May function as an adapter in striated muscle to couple protein kinase C-mediated signaling via its LIM domains to the cytoskeleton.
Expressed primarily in skeletal muscle and to a lesser extent in heart. Also detected in brain and placenta.
Involvement in disease
Defects in LDB3 are the cause of cardiomyopathy dilated type 1C (CMD1C) [MIM:601493]. Dilated cardiomyopathy is a disorder characterized by ventricular dilation and impaired systolic function, resulting in congestive heart failure and arrhythmia.

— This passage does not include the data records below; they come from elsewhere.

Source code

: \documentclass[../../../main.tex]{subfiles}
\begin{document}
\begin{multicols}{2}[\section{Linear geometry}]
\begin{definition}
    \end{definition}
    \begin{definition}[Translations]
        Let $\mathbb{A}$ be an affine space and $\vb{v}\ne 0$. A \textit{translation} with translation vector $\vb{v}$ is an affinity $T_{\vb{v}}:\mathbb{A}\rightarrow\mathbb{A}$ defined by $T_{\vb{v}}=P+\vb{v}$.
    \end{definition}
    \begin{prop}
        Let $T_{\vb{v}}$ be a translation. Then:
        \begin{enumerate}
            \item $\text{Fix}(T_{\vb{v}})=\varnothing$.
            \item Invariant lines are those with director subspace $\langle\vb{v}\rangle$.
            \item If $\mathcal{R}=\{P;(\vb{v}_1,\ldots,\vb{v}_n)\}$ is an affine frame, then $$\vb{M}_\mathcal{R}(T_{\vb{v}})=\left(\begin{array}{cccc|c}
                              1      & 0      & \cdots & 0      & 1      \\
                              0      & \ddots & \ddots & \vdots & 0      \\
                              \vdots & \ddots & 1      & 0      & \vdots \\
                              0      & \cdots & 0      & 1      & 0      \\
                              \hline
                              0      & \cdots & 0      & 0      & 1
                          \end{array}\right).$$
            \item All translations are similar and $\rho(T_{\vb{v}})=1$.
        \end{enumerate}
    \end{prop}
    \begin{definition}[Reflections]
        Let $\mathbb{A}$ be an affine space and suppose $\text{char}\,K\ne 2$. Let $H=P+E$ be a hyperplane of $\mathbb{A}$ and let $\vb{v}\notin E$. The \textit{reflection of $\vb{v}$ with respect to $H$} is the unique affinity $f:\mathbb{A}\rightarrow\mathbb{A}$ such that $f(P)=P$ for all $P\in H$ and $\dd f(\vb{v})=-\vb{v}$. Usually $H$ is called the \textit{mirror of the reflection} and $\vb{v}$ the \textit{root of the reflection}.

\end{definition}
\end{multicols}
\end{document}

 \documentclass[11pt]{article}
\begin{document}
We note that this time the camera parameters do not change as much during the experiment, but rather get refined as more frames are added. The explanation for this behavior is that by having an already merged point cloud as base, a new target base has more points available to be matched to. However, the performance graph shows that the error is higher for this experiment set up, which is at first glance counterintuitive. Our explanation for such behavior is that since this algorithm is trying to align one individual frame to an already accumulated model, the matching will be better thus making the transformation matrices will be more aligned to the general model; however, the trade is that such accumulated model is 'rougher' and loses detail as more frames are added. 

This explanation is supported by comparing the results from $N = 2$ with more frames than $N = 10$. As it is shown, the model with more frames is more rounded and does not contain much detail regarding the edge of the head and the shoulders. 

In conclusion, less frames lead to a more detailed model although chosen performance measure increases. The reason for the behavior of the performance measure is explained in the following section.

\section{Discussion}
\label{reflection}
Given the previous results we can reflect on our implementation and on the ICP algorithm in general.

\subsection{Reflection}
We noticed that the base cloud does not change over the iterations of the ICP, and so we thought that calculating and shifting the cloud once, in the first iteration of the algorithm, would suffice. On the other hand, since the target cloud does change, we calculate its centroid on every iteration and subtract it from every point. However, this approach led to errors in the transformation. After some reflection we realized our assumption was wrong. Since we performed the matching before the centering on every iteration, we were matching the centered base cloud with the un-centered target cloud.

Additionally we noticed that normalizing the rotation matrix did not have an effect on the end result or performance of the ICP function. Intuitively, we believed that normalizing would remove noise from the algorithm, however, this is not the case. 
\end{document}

Patients are at risk of premature death. Defects in LDB3 are the cause of left ventricular non-compaction type 3 (LVNC3) [MIM:601493]. Left ventricular non-compaction is characterized by numerous prominent trabeculations and deep intertrabecular recesses in hypertrophied and hypokinetic segments of the left ventricle. Defects in LDB3 are the cause of myopathy myofibrillar ZASP-related (MFM-ZASP) [MIM:609452]. A neuromuscular disorder characterized by distal and proximal muscle weakness with signs of cardiomyopathy and neuropathy.
Cytoplasm > perinuclear region. Cell projection > pseudopodium. Cytoplasm > cytoskeleton. Cytoplasm > myofibril > sarcomere > Z line. Localized to the cytoplasm around nuclei and pseudopodia of undifferentiated cells and detected throughout the myotubes of differentiated cells. Colocalizes with ACTN2 at the Z-lines.